Nur bei der Eingabe des SPD-Kandidaten Arno Klare stößt man sofort auf dessen Seite www.arno-klare.de. Dort findet man die Rubriken „Klares Interesse“, „Wahlkreis“, „Vita“ und „Service“. Unter „Klares Interesse“ veröffentlicht der Kandidat kurze Pressemitteilungen. Klare übernimmt auf seiner Seite auch Beiträge aus der Landespartei. Unter „Wahlkreis“ erfahren wir, dass dieser aus Mülheim und Essen-Borbeck besteht und sich der Kandidat regelmäßig Zeit für persönliche Gespräche mit Menschen nehmen möchte. Unter „Service“ wird lediglich wieder auf die Pressemitteilungen hingewiesen. Unter „Kontakt“ findet man eine E-Mail-Adresse und ein Online-Kontaktformular. Unter „Nächste Termine“ wird auf Veranstaltungen in Dortmund und Berlin hingewiesen. Weit weg!

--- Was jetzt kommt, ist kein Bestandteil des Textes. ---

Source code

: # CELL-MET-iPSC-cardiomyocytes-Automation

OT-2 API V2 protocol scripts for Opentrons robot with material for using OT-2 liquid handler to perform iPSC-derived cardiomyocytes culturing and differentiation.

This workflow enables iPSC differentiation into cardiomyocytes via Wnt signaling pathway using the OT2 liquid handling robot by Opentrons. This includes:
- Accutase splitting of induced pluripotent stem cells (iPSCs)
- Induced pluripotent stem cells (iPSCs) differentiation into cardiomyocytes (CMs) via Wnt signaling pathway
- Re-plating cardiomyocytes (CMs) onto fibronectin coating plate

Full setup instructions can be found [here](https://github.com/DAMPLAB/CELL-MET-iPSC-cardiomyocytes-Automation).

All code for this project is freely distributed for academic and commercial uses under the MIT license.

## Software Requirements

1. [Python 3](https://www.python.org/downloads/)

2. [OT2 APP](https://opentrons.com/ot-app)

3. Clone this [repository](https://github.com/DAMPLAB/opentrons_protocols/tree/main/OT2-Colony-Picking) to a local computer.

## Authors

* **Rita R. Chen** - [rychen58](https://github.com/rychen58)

Spannender ist die Rubrik „Vita“, unter der man in Stichworten etwas über den Menschen Arno Klare erfährt, etwa, dass er sich von der Volksschule über die Realschule bis zum Gymnasium und dem Abitur hochgekämpft hat, dass er seinen Zivildienst in der Markuskirchengemeinde unter anderem mit Rasenmähen und Altenbetreuung verbracht hat, um anschließend Germanistik und Philosophie fürs Lehramt zu studieren. Der Mann war also Lehrer und dann Awo-Mitarbeiter, bevor er 1998 als Geschäftsführer der Mülheimer SPD in die Politik einstieg. Kein Wunder, dass er Bildung als zentrales Politikfeld ansieht, „Davon verstehe ich was. Das habe ich gelernt.“

Wer die CDU-Bundestagskandidatin Astrid Timmermann-Fechter per Google sucht, findet keine eigene Internetseite. „Aufgrund technischer Probleme wird die Internetseite www.timmermann-fechter.de erst in Kürze freigeschaltet“, heißt es auf Nachfrage in der CDU-Geschäftsstelle - seit Anfang Juni. In einer Videobotschaft der Essener CDU verweist sie bereits darauf. Ein Foto und ihre Adresse findet man dagegen schon auf einer Seite der Landes-CDU, die wiederum auf die Seite der Mülheimer CDU verweist. Dort findet man Timmermann-Fechter zurzeit aber weder unter „Aktuelles“ noch unter „Köpfe“, sondern nur als Kreisgeschäftsführerin und Mitglied des Kreisvorstandes. So muss man letztlich auf einen Online-Bericht der NRZ zurückgreifen. In dem erfährt man unter dem Titel: „Astrid Timmermann-Fechter kandidiert in Mülheim“, dass sie seit zwei Jahren die Geschäfte der Mülheimer CDU führt, sich auch auf Landesebene einen Namen in der Mitgliederwerbung gemacht hat, seit 1998 der CDU angehört und neben ihrem Parteijob in Mülheim auch stellvertretende Bürgermeisterin in Marl ist und dort bereits 2009 für den Bundestag kandidiert hat.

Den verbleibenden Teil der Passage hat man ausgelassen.